Previous research has demonstrated a daily treatment for 2 months of conventionally fractionated high dose external beam radiation therapy (CRT), decreases prostate cancer recurrence and improves metastasis-free survival. Additional studies have demonstrated that moderate hypo-fractionated radiation therapy (HRT), consisting of daily treatment for 1 month using a larger dose per treatment, provides a similar low risk of recurrence and may even be lower with HRT than CRT.
In this study, the researchers wanted to test the latter hypothesis. To achieve this, the team led by investigators at Brigham and Women’s Hospital (MA, USA) analyzed data from over 5000 men from three randomized studies comparing HRT with CRT in men with prostate cancer. The findings were recently published in European Urology Focus.
Of the 5484 men, 64.8% had intermediate-risk prostate cancer. HRT as compared with CRT was associated with a significant 13% reduction in the risk of recurrence. No significant difference in overall survival was found between HRT and CRT but researchers noted that the possibility exists that men in excellent health could also achieve an overall survival benefit with HRT as compared with CRT.

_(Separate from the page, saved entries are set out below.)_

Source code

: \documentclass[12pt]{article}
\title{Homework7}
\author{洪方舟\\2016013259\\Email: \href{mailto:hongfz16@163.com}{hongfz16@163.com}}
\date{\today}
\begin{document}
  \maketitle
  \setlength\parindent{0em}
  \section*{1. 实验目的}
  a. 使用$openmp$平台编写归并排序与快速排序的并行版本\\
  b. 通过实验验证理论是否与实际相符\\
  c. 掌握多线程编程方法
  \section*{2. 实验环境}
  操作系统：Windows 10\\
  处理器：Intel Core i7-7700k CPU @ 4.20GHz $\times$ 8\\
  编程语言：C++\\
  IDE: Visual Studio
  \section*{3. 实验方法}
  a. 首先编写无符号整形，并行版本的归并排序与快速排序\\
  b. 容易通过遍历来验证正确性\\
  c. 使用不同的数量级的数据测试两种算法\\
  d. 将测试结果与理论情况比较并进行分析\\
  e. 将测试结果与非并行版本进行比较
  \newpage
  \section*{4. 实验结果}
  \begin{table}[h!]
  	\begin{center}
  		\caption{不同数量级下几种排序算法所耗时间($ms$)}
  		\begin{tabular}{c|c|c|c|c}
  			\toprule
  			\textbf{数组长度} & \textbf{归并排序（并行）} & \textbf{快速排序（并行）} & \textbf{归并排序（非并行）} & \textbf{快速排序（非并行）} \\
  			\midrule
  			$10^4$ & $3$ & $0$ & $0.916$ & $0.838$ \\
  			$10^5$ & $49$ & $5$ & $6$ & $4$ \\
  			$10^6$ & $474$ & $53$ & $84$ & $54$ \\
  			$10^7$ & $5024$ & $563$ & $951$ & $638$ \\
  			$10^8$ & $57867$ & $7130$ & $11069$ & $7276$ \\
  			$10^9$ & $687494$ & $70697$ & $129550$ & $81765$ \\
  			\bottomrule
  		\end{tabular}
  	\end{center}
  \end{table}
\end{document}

Overall, the researchers demonstrated that 1-month duration HRT was associated with a significant improvement in recurrence compared to the 2-month duration CRT and therefore would be reasonable to consider in men with intermediate risk prostate cancer and who do not have risk factors that could predispose the patient to bladder side effects several years after the treatment is complete.
First author, Trevor Royce from Brigham and Women’s Hospital commented on the findings: “Our results provide evidence for clinicians to consider HRT as compared with CRT as a preferred radiation treatment in men with intermediate-risk prostate cancer and at low risk of other complications. Treatment with a shorter course of radiation and higher doses over fewer days may be the preferred approach in appropriately selected patients with localized prostate cancer, reducing treatment time and cost to the patient, and increasing patient convenience and access to treatment.”
“Late bladder and urethra toxicities were noted to be higher in the HRT as compared to CRT group which necessitates carefully choosing men who are not at risk for sustaining a late bladder or urethral side effect,” explained senior author of the study, Anthony D’Amico (Brigham and Women’s Hospital). “Men to exclude would be those who get up more than three times at night to urinate, or have urgency to urinate, or incontinence, or men who are on anti-coagulants that could increase the risk of bleeding.”
The researchers stated that additional studies are required, utilizing individual patient-level data among men with high risk prostate cancer to assess the benefit of HRT and whether treatment toxicity, particularly those to the bladder and urinary system are also low with HRT.